Cowl induction has been used since the early days of Grand Prix racing in 1910. This method is a proven, if somewhat antiquated, way to make horsepower. Cowl induction hoods use a backward-facing scoop in the hood to draw in some of the cool, high-pressure air that collects on the windshield at speed. Though a properly engineered cowl-induction system looks good and works well, there are a number of options available on the market that don't carry many of this system's drawbacks.
As a car punches through the stagnant air at high speed, there are a number of areas that tend to accumulate high-pressure pockets. The front bumper, grille, headlights, windshield and wheel-well are the most common areas.
Since engines make more power with cool outside air than the hot ambient air found in the engine bay, it seems logical to tap these high-pressure pockets to feed air to the engine. In addition to lowering air temperature, increasing the air pressure around an intake artificially crams more air into the engine than the static air could, which is similar to how a supercharger functions.
Cowl induction hoods are used for a number of other reasons as well, prime amongst which are intake clearance and cooling. Since many performance intakes -- particularly those found on carbeurated vehicles -- are taller than stock, there may not be enough room under the hood to fit an air cleaner.
The second ancillary function of cowl hoods has to do with cooling. Though these hoods draw in cool air while at speed, when idling or cruising at low speed they go from intake to exhaust. Since performance cars tend to produce excess heat when idling, the ability to vent hot air from the engine bay may be the difference between a fun night out and a melted motor.
Cowl induction hoods can help to smooth the airstream passing over a car at speed, but can be more of a detriment to high-speed handling than anything else. If the cowl inductor is not sealed to the intake, the cowl can actually pressurize the engine bay at high speeds. This can lift the front of the car slightly, causing a dangerous understeer condition at speeds over 150 mph.
The main drawback to a cowl induction hood is weather. Though some hoods are available with manual bypass valves and catch pans for water, many choose the cheaper alternatives that do not. Even in hoods that have these features, some water may work its way into the intake, particularly if there is a sudden and severe rainstorm and you don't remember to open the bypass.
Cold air intakes that draw air from the wheel-wells carry many of the same benefits of a cowl-induction set-up, without the weather worries or aerodynamic concerns.
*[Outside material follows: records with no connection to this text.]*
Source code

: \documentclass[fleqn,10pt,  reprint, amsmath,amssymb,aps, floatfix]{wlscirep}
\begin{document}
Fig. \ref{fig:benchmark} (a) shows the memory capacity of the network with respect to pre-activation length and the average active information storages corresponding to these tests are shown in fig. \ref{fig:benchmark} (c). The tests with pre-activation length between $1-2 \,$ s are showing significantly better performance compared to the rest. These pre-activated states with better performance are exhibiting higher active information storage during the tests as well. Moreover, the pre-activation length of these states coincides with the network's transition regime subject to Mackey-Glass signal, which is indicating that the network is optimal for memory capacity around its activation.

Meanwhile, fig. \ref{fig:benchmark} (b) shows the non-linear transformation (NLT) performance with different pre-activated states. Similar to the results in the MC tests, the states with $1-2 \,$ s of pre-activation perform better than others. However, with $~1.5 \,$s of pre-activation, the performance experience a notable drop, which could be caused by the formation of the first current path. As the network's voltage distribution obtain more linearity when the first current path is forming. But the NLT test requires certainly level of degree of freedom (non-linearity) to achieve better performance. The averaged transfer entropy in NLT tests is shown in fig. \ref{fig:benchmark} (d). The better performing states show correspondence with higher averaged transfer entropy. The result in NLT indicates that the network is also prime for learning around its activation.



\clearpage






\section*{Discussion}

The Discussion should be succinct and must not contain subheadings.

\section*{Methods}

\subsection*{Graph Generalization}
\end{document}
These intakes also tend to be a great deal cheaper than cowl hoods, but won't win you any cool points at the local cruise-in.
So-called "ram-air" set-ups are ducted to a forward-facing inlet in the front bumper or grill, since these areas experience much air greater pressure than the sloped windshield. With the right ducting, a proper ram-air tube can be up to 25 percent more efficient than a cowl induction hood and may actually generate as much as 2 to 3 psi of boost at very high speed.